■ Material supplied:

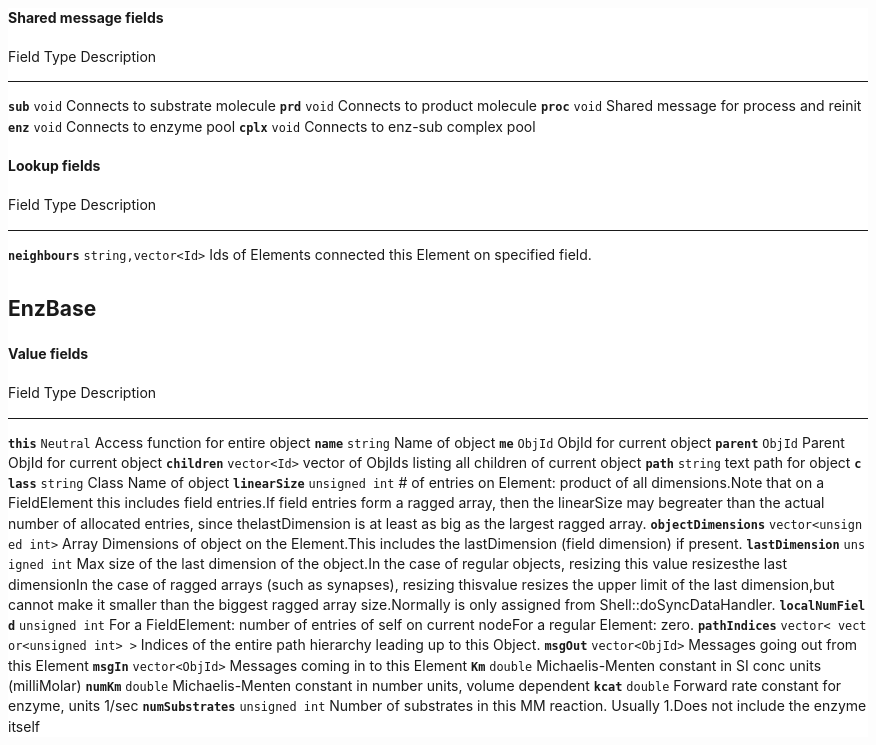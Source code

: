 
####  Shared message fields

Field       Type    Description
----        ----    ----
**`sub`**   `void`  Connects to substrate molecule
**`prd`**   `void`  Connects to product molecule
**`proc`**  `void`  Shared message for process and reinit
**`enz`**   `void`  Connects to enzyme pool
**`cplx`**  `void`  Connects to enz-sub complex pool


####  Lookup fields

Field             Type                 Description
----              ----                 ----
**`neighbours`**  `string,vector<Id>`  Ids of Elements connected this Element on specified field.


## EnzBase

####  Value fields

Field                   Type                              Description
----                    ----                              ----
**`this`**              `Neutral`                         Access function for entire object
**`name`**              `string`                          Name of object
**`me`**                `ObjId`                           ObjId for current object
**`parent`**            `ObjId`                           Parent ObjId for current object
**`children`**          `vector<Id>`                      vector of ObjIds listing all children of current object
**`path`**              `string`                          text path for object
**`class`**             `string`                          Class Name of object
**`linearSize`**        `unsigned int`                    # of entries on Element: product of all dimensions.Note that on a FieldElement this includes field entries.If field entries form a ragged array, then the linearSize may begreater than the actual number of allocated entries, since thelastDimension is at least as big as the largest ragged array.
**`objectDimensions`**  `vector<unsigned int>`            Array Dimensions of object on the Element.This includes the lastDimension (field dimension) if present.
**`lastDimension`**     `unsigned int`                    Max size of the last dimension of the object.In the case of regular objects, resizing this value resizesthe last dimensionIn the case of ragged arrays (such as synapses), resizing thisvalue resizes the upper limit of the last dimension,but cannot make it smaller than the biggest ragged array size.Normally is only assigned from Shell::doSyncDataHandler.
**`localNumField`**     `unsigned int`                    For a FieldElement: number of entries of self on current nodeFor a regular Element: zero.
**`pathIndices`**       `vector< vector<unsigned int> >`  Indices of the entire path hierarchy leading up to this Object.
**`msgOut`**            `vector<ObjId>`                   Messages going out from this Element
**`msgIn`**             `vector<ObjId>`                   Messages coming in to this Element
**`Km`**                `double`                          Michaelis-Menten constant in SI conc units (milliMolar)
**`numKm`**             `double`                          Michaelis-Menten constant in number units, volume dependent
**`kcat`**              `double`                          Forward rate constant for enzyme, units 1/sec
**`numSubstrates`**     `unsigned int`                    Number of substrates in this MM reaction. Usually 1.Does not include the enzyme itself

■ Problem statement:
Check each line of the material for the string "entire", then state how many lines have it and nothing more.

■ Your solution:
2